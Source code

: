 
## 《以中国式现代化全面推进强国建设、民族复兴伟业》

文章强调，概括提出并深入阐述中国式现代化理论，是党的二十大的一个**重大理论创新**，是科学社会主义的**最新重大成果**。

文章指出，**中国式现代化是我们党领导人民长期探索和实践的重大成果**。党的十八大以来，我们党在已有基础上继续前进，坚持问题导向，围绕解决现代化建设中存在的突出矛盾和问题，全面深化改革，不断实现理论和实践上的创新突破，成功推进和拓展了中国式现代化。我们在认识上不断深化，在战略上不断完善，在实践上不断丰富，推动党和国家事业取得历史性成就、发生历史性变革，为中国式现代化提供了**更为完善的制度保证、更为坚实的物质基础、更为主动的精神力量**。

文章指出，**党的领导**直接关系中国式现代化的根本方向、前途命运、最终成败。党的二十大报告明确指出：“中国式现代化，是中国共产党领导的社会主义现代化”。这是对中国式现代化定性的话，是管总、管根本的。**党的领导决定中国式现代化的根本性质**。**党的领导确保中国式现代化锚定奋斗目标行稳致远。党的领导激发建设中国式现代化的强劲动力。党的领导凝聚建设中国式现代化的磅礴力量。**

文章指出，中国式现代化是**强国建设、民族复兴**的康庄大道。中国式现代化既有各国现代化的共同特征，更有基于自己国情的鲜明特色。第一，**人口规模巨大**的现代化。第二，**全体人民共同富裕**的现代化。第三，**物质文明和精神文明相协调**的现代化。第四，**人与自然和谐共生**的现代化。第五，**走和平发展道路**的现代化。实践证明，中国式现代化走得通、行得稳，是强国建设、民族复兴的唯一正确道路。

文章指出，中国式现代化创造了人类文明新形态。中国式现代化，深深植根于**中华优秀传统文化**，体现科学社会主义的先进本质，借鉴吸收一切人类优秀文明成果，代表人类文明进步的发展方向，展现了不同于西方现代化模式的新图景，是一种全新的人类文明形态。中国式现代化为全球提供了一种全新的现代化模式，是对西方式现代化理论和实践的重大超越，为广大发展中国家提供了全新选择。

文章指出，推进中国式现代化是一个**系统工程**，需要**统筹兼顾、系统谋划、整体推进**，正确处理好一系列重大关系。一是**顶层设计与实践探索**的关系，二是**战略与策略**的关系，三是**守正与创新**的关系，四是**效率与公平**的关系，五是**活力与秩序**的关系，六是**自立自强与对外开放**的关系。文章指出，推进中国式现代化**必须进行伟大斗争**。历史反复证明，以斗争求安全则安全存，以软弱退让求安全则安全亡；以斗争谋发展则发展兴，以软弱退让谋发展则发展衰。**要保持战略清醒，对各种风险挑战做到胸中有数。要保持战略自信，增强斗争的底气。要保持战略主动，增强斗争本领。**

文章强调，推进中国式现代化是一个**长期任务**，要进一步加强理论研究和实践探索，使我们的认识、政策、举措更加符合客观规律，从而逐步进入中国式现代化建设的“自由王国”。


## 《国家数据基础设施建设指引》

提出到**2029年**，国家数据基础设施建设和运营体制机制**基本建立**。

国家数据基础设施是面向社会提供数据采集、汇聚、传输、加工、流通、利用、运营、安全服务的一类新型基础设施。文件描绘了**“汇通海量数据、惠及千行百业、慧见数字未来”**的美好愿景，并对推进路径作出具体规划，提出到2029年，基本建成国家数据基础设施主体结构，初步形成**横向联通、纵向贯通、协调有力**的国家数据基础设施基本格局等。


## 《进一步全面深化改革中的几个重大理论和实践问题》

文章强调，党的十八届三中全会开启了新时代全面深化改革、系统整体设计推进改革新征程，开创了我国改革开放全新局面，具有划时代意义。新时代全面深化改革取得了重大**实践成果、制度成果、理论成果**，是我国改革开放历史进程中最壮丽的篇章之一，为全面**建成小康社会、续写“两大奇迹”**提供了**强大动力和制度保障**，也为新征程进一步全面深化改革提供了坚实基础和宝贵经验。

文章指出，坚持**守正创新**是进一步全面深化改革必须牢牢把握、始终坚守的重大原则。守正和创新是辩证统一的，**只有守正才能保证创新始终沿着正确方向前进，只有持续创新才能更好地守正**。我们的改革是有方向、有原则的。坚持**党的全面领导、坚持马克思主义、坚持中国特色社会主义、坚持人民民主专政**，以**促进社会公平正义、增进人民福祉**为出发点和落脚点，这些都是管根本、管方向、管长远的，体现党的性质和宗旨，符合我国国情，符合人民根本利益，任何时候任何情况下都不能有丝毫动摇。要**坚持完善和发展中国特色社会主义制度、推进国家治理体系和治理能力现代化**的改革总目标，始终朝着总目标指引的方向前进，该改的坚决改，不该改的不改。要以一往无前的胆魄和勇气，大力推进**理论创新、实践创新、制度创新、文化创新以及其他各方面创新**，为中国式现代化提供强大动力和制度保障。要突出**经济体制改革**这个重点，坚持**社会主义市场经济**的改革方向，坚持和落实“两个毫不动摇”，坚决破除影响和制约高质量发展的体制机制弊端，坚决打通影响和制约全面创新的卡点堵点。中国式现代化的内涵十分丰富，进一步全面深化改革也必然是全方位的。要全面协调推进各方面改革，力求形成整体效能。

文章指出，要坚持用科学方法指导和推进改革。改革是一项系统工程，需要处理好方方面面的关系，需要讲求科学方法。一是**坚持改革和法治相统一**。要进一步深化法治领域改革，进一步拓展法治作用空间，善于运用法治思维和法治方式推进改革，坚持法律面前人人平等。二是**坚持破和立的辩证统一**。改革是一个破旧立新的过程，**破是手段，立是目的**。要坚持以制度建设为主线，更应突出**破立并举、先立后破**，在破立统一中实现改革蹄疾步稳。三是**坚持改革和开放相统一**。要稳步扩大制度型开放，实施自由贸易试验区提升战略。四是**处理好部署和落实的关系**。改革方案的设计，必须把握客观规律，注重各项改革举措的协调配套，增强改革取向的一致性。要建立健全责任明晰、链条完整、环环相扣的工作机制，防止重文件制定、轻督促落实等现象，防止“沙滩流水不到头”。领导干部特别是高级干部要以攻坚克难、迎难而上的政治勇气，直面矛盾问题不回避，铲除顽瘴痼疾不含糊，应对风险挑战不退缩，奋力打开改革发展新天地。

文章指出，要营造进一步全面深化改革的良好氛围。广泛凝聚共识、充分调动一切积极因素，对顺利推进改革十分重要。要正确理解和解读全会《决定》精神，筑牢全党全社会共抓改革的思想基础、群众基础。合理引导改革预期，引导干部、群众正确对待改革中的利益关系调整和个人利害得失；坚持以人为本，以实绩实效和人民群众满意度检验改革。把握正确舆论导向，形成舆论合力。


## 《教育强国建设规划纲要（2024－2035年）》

Instructions for the task: Restate word for word the lines from the line containing "文章强调，党的十八届三中全会" through the last line of the listing, inclusive, and nothing beyond them.

Finished exercise:
文章强调，党的十八届三中全会开启了新时代全面深化改革、系统整体设计推进改革新征程，开创了我国改革开放全新局面，具有划时代意义。新时代全面深化改革取得了重大**实践成果、制度成果、理论成果**，是我国改革开放历史进程中最壮丽的篇章之一，为全面**建成小康社会、续写“两大奇迹”**提供了**强大动力和制度保障**，也为新征程进一步全面深化改革提供了坚实基础和宝贵经验。

文章指出，坚持**守正创新**是进一步全面深化改革必须牢牢把握、始终坚守的重大原则。守正和创新是辩证统一的，**只有守正才能保证创新始终沿着正确方向前进，只有持续创新才能更好地守正**。我们的改革是有方向、有原则的。坚持**党的全面领导、坚持马克思主义、坚持中国特色社会主义、坚持人民民主专政**，以**促进社会公平正义、增进人民福祉**为出发点和落脚点，这些都是管根本、管方向、管长远的，体现党的性质和宗旨，符合我国国情，符合人民根本利益，任何时候任何情况下都不能有丝毫动摇。要**坚持完善和发展中国特色社会主义制度、推进国家治理体系和治理能力现代化**的改革总目标，始终朝着总目标指引的方向前进，该改的坚决改，不该改的不改。要以一往无前的胆魄和勇气，大力推进**理论创新、实践创新、制度创新、文化创新以及其他各方面创新**，为中国式现代化提供强大动力和制度保障。要突出**经济体制改革**这个重点，坚持**社会主义市场经济**的改革方向，坚持和落实“两个毫不动摇”，坚决破除影响和制约高质量发展的体制机制弊端，坚决打通影响和制约全面创新的卡点堵点。中国式现代化的内涵十分丰富，进一步全面深化改革也必然是全方位的。要全面协调推进各方面改革，力求形成整体效能。

文章指出，要坚持用科学方法指导和推进改革。改革是一项系统工程，需要处理好方方面面的关系，需要讲求科学方法。一是**坚持改革和法治相统一**。要进一步深化法治领域改革，进一步拓展法治作用空间，善于运用法治思维和法治方式推进改革，坚持法律面前人人平等。二是**坚持破和立的辩证统一**。改革是一个破旧立新的过程，**破是手段，立是目的**。要坚持以制度建设为主线，更应突出**破立并举、先立后破**，在破立统一中实现改革蹄疾步稳。三是**坚持改革和开放相统一**。要稳步扩大制度型开放，实施自由贸易试验区提升战略。四是**处理好部署和落实的关系**。改革方案的设计，必须把握客观规律，注重各项改革举措的协调配套，增强改革取向的一致性。要建立健全责任明晰、链条完整、环环相扣的工作机制，防止重文件制定、轻督促落实等现象，防止“沙滩流水不到头”。领导干部特别是高级干部要以攻坚克难、迎难而上的政治勇气，直面矛盾问题不回避，铲除顽瘴痼疾不含糊，应对风险挑战不退缩，奋力打开改革发展新天地。

文章指出，要营造进一步全面深化改革的良好氛围。广泛凝聚共识、充分调动一切积极因素，对顺利推进改革十分重要。要正确理解和解读全会《决定》精神，筑牢全党全社会共抓改革的思想基础、群众基础。合理引导改革预期，引导干部、群众正确对待改革中的利益关系调整和个人利害得失；坚持以人为本，以实绩实效和人民群众满意度检验改革。把握正确舆论导向，形成舆论合力。


## 《教育强国建设规划纲要（2024－2035年）》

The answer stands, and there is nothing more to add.